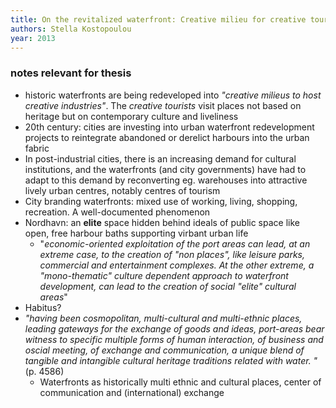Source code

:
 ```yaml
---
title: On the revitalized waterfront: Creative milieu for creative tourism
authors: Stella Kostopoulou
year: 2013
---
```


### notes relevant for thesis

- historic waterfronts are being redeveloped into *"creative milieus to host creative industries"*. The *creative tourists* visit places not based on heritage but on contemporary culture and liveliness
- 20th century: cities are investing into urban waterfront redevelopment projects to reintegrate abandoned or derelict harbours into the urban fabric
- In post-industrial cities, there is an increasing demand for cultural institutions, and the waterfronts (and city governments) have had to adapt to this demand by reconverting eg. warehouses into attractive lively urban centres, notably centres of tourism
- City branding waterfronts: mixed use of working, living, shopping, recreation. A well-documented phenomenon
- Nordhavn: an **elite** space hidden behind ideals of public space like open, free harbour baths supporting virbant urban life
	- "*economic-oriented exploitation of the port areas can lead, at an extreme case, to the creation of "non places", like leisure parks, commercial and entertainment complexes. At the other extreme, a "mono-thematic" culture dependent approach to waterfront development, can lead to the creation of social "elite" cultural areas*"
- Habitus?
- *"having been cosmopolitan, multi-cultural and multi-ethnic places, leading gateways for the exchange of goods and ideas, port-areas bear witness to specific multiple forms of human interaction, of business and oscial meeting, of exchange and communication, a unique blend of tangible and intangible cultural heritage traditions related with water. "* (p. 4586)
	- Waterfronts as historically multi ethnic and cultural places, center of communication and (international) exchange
┄┄┄┄┄┄┄┄┄┄┄┄┄┄┄┄┄┄┄┄
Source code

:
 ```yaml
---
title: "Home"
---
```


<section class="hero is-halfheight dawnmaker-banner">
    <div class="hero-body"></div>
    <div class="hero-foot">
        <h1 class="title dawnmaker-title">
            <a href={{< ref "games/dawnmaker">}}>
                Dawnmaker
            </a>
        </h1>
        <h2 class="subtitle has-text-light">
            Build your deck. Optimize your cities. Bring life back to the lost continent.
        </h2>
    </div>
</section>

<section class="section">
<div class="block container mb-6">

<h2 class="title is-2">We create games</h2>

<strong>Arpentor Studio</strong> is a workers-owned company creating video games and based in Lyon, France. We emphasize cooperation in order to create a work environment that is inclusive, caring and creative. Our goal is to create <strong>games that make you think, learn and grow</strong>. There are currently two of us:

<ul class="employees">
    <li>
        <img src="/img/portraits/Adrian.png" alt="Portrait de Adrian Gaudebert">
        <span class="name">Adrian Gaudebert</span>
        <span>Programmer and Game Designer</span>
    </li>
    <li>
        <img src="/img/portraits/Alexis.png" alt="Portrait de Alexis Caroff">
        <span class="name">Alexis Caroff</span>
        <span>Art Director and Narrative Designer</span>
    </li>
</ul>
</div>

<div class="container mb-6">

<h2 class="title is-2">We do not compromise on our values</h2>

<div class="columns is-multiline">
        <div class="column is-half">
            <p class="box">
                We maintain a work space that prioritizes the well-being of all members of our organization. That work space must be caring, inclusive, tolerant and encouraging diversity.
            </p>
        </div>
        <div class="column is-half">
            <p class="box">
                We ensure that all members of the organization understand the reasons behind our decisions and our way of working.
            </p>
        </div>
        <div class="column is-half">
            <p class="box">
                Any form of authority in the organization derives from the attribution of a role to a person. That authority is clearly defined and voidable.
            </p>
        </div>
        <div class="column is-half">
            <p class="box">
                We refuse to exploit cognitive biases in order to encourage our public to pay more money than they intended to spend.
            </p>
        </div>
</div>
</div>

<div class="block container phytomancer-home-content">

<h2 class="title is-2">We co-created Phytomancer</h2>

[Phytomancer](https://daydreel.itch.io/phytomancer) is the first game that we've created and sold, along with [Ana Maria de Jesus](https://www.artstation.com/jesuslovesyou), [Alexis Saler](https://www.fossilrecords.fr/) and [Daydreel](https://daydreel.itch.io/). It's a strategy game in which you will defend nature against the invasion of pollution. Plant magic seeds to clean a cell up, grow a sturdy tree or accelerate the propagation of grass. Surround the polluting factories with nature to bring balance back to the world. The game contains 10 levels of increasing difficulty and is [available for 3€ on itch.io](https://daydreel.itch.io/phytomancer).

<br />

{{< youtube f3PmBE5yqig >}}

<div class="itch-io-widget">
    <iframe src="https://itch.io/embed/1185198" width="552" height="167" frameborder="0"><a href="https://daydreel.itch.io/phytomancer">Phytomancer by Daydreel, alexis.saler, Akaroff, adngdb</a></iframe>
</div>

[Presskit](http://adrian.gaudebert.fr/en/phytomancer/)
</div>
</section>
┄┄┄┄┄┄┄┄┄┄┄┄┄┄┄┄┄┄┄┄
§ **WHAT YOU WILL DO**
From the entries above, extract only the lines running from the one containing "- City branding" through the one containing "- Nordhavn: an", inclusive.

§ **WRITTEN ANSWER**
- City branding waterfronts: mixed use of working, living, shopping, recreation. A well-documented phenomenon
- Nordhavn: an **elite** space hidden behind ideals of public space like open, free harbour baths supporting virbant urban life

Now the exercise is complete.